Y por debajo de las casas podían pasar ciertas barcas muy angostas y largas y veloces que los negros usan, con las que cruzan el río de parte a parte y pescan. Y en las partes más altas de este dicho valle había muchas terrazas como bancales que seguían la forma del cerro. Y en estas terrazas se veía a los negros labrando la tierra muy aplicadamente como antes nunca viera en lo que conocí, como en otras cosas más menudas, que estas gentes eran más concertadas e industriosas que las que habíamos dejado atrás en otros lugares. Y pasando adelante, a la tarde, llegamos a donde había un alcázar grande de piedra levantado. Y el dicho alcázar no tenía almenas ni torres ni ventanas, sino un muro redondo que cerraba una gran plaza de armas. Y el dicho muro sería como cinco estados de alto y estaba hecho de losas chicas de piedra de grano que de lejos asemejaban ladrillos mas en acercándose se veía que no era sino piedra de grano ayuntada sin mortero ni argamasa alguna, como aquella puente del agua que viera en Segovia cuando me llamó el Rey nuestro señor.

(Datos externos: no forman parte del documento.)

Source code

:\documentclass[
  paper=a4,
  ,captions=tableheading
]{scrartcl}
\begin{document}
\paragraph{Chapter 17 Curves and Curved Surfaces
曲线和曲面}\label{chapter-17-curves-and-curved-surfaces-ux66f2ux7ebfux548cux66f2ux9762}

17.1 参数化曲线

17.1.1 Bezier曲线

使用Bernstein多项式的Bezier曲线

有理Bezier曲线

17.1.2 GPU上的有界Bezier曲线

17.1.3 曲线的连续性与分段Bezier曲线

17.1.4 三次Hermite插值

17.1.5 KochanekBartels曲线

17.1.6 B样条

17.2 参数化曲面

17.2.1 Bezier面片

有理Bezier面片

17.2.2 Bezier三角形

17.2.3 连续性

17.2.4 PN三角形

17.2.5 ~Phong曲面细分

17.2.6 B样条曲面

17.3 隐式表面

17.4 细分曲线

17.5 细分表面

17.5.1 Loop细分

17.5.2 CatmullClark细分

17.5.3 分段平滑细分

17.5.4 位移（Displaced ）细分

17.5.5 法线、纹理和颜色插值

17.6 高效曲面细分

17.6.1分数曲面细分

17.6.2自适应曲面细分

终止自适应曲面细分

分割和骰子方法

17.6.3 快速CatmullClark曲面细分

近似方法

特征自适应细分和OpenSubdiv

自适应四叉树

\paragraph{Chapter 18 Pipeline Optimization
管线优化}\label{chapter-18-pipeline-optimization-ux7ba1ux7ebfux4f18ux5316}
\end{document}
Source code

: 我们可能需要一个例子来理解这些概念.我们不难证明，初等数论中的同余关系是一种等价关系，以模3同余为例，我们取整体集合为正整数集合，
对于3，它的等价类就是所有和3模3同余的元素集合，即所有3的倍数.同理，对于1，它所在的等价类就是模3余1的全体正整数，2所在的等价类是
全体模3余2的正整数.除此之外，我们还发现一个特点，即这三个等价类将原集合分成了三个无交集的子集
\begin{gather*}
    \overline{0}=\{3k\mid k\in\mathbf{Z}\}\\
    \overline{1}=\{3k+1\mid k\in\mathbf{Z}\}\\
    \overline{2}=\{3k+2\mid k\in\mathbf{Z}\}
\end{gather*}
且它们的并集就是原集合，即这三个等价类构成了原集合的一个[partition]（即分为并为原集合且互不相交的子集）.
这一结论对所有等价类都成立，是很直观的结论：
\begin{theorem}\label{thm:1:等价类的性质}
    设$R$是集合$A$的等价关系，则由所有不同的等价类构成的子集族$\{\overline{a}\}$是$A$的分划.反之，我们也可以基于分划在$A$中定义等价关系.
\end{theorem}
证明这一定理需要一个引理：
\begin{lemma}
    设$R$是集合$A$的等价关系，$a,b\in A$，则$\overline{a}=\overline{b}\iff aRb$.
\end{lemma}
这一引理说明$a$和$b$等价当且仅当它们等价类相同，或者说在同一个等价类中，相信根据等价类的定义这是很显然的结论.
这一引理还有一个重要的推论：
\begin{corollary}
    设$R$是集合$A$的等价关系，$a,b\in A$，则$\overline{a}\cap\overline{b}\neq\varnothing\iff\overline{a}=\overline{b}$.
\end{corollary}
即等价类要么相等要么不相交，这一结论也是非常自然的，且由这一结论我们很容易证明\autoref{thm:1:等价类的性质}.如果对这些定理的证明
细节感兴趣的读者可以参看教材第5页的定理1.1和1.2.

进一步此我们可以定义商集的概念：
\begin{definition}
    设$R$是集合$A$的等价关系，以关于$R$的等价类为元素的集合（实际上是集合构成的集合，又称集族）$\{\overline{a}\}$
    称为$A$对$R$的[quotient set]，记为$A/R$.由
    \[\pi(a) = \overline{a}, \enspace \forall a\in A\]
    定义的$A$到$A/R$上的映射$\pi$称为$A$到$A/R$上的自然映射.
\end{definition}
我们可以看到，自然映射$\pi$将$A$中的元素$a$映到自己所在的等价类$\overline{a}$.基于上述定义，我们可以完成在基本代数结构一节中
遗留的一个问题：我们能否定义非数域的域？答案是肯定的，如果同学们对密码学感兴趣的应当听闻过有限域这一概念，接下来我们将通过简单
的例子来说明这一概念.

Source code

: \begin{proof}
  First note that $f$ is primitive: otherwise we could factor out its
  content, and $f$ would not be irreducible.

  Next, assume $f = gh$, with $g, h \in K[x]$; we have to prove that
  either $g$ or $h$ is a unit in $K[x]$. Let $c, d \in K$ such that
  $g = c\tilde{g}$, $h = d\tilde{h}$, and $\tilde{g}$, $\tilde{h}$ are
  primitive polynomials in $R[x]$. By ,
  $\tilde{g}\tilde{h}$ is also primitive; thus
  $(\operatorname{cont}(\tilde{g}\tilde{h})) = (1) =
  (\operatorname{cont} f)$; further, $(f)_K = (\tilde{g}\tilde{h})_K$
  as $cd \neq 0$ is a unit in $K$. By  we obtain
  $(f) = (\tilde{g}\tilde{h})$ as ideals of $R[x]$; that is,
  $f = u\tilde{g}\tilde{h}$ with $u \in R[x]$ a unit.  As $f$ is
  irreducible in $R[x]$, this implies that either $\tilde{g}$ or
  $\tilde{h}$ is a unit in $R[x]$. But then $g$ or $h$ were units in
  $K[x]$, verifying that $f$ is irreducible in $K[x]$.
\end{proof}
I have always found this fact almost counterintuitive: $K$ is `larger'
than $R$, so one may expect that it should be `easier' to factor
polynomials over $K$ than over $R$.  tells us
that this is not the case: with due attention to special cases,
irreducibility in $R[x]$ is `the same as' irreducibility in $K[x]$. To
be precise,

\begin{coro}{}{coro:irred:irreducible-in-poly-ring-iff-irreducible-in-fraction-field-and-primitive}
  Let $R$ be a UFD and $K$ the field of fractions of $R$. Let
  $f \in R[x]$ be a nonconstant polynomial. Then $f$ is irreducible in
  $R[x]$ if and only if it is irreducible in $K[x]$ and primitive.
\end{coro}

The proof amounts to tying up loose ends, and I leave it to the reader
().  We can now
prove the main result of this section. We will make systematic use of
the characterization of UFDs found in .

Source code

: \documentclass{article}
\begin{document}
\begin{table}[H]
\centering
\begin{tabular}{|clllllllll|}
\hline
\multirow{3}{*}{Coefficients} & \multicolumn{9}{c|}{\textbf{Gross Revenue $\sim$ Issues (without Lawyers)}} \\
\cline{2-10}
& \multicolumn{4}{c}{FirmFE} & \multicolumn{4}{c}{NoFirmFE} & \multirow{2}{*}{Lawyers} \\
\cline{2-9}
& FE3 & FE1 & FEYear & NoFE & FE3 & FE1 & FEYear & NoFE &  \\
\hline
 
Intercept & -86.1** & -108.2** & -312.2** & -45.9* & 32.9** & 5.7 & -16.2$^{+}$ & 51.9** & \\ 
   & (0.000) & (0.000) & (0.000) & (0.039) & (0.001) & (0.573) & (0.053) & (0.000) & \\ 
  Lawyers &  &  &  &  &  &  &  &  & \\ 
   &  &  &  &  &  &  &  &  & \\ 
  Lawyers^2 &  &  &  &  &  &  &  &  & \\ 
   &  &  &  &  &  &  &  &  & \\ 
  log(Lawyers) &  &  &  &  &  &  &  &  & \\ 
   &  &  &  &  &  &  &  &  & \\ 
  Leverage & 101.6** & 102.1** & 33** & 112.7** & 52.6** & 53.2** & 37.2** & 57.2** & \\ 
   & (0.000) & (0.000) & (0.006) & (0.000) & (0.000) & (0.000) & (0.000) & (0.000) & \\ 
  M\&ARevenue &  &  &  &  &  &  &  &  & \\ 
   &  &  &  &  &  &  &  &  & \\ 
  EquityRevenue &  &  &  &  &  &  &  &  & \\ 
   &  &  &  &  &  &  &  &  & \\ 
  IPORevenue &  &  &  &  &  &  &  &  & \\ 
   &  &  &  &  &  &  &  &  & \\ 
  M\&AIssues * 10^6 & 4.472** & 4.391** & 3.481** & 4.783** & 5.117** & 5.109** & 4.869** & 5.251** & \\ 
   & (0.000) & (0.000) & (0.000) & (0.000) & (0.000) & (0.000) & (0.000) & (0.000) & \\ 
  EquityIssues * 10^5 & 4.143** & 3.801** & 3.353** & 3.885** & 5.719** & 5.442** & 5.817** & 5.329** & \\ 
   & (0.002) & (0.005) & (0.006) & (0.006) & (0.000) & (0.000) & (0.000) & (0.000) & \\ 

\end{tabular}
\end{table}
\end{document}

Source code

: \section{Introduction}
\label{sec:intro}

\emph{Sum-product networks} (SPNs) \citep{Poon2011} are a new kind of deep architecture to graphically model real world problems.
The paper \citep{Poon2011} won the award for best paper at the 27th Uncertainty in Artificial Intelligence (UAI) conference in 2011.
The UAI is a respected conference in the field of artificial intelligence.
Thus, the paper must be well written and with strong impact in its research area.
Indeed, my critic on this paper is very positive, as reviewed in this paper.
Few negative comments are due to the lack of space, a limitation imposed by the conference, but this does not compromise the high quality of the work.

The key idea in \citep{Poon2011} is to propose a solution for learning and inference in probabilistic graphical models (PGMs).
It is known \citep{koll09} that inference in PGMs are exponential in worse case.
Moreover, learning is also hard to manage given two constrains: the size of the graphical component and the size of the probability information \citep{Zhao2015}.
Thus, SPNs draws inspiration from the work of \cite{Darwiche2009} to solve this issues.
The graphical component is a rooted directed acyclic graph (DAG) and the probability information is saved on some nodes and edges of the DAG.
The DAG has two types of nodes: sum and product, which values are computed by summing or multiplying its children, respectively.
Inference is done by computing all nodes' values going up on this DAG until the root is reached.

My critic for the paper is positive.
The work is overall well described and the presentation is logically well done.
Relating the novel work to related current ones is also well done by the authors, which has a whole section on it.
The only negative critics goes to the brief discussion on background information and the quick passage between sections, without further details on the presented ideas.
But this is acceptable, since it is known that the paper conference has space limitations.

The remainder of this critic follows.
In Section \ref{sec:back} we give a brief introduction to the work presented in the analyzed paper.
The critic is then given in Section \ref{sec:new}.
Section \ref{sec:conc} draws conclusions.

Y este alcázar grande se llamaba, en la lengua de los negros, Cimagüe y era la posada del Rey Monomotapa. Y en llegando a él entramos por un reborde que los muros hacían, donde no había puerta sino que de arriba abajo por muy estrecho pasillo se terminaban los muros remetiéndose en redondo. Y yo miré por las quicialeras y las trancas que sostendrían la puerta y ni puerta había ni con qué barrerla, cosa que me maravilló mucho. Y en esto vi lo poderoso y confiado que habría de ser el Monomotapa de tener alcázar tan seguro que no había menester de puertas. Y en pasando por el hueco ya nos tomaron guardas nuevos y los que nos habían llevado dejaron allí las espuertas de oro y luego se fueron. Y los que salieron llevaban ciertos lienzos de muchos bordados tapándoles las vergüenzas y eran nervudos y fuertes, como de guardia real. Y luego entraron las espuertas del oro y nos metieron y dentro había una gran plaza y a un lado de la dicha plaza se levantaba una fuerte torre redonda, más ancha por abajo que por arriba, como horno de cocer yeso o de hacer tejas.